X-ray diffraction (XRD) occurs when the atomic planes of a crystal cause an incident beam of X-rays to interfere with one another as they leave the crystal.
XRD built into a handheld device will differentiate between minerals that have the same chemical formula, an important factor when used in a mining context.
Dr Hansford added that the entire process would take between one and two minutes and that the sample would not require any special preparation.
The next stage of the project will focus on developing and testing the methodology using samples which are representative of real-world problems encountered in mining, such as determining the relative amounts of iron oxide minerals in ore samples.
In the second part of the project, a prototype handheld device will be developed at the SRC in conjunction with Bruker.
Dr Hansford said that relatively minor changes will be required in order to introduce this new capability, which will be incorporated into a device combining XRF along with XRD. According to Leicester University, hardware requirements of the technique are very similar to existing handheld XRF devices.
‘The key change is a change in geometry,’ said Dr Hansford. ‘These instruments have an X-ray source and a detector plus the associated electronics and, at the moment, they are side by side in a configuration where the incident beam onto the sample…is something like 40 to 50 degrees. We need to bring that angle much lower down to less than 20 degrees.’

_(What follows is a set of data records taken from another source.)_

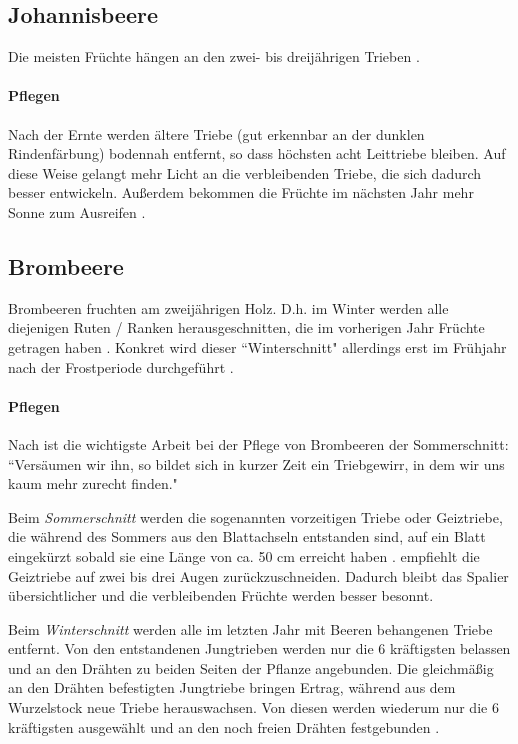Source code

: \subsection{Johannisbeere}
\label{Johannisbeere}

Die meisten Früchte hängen an den zwei- bis dreijährigen Trieben \citep[S.~108]{Heberer2018}.

\paragraph{Pflegen}

Nach der Ernte werden ältere Triebe (gut erkennbar an der dunklen Rindenfärbung) bodennah entfernt, so dass höchsten acht Leittriebe bleiben.
Auf diese Weise gelangt mehr Licht an die verbleibenden Triebe, die sich dadurch besser entwickeln.
Außerdem bekommen die Früchte im nächsten Jahr mehr Sonne zum Ausreifen \citep[S.~108]{Heberer2018}.

\subsection{Brombeere}
\label{Brombeere}

Brombeeren fruchten am zweijährigen Holz.
D.h. im Winter werden alle diejenigen Ruten / Ranken herausgeschnitten, die im vorherigen Jahr Früchte getragen haben \citep[S.~176]{Seymour1978}.
Konkret wird dieser ``Winterschnitt" allerdings erst im Frühjahr nach der Frostperiode durchgeführt \citep[S.~196]{Stangl1995}.

\paragraph{Pflegen}

Nach \citet[S.~196]{Stangl1995} ist die wichtigste Arbeit bei der Pflege von Brombeeren der Sommerschnitt:
``Versäumen wir ihn, so bildet sich in kurzer Zeit ein Triebgewirr, in dem wir uns kaum mehr zurecht finden."

Beim \textit{Sommerschnitt} werden die sogenannten vorzeitigen Triebe oder Geiztriebe, die während des Sommers aus den Blattachseln entstanden sind, auf ein Blatt eingekürzt sobald sie eine Länge von ca. 50 cm erreicht haben \citep[S.~196]{Stangl1995}.
\citet[S.~108]{Heberer2018} empfiehlt die Geiztriebe auf zwei bis drei Augen zurückzuschneiden.
Dadurch bleibt das Spalier übersichtlicher und die verbleibenden Früchte werden besser besonnt.

Beim \textit{Winterschnitt} werden alle im letzten Jahr mit Beeren behangenen Triebe entfernt.
Von den entstandenen Jungtrieben werden nur die 6 kräftigsten belassen und an den Drähten zu beiden Seiten der Pflanze angebunden.
Die gleichmäßig an den Drähten befestigten Jungtriebe bringen Ertrag, während aus dem Wurzelstock neue Triebe herauswachsen.
Von diesen werden wiederum nur die 6 kräftigsten ausgewählt und an den noch freien Drähten festgebunden \citep[S.~197]{Stangl1995}.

‘In other words, we need to bring the source and the detector much closer together within the instrument. That’s were the challenge will lie so it’ll need some redesign work of the head of the instrument and it may need some changes to…the X-ray source. There’ll be some changes to the design of the source in order to enable that change in configuration.’
This project is supported with an award from the Science and Technology Facilities Council’s Innovations Partnerships Scheme.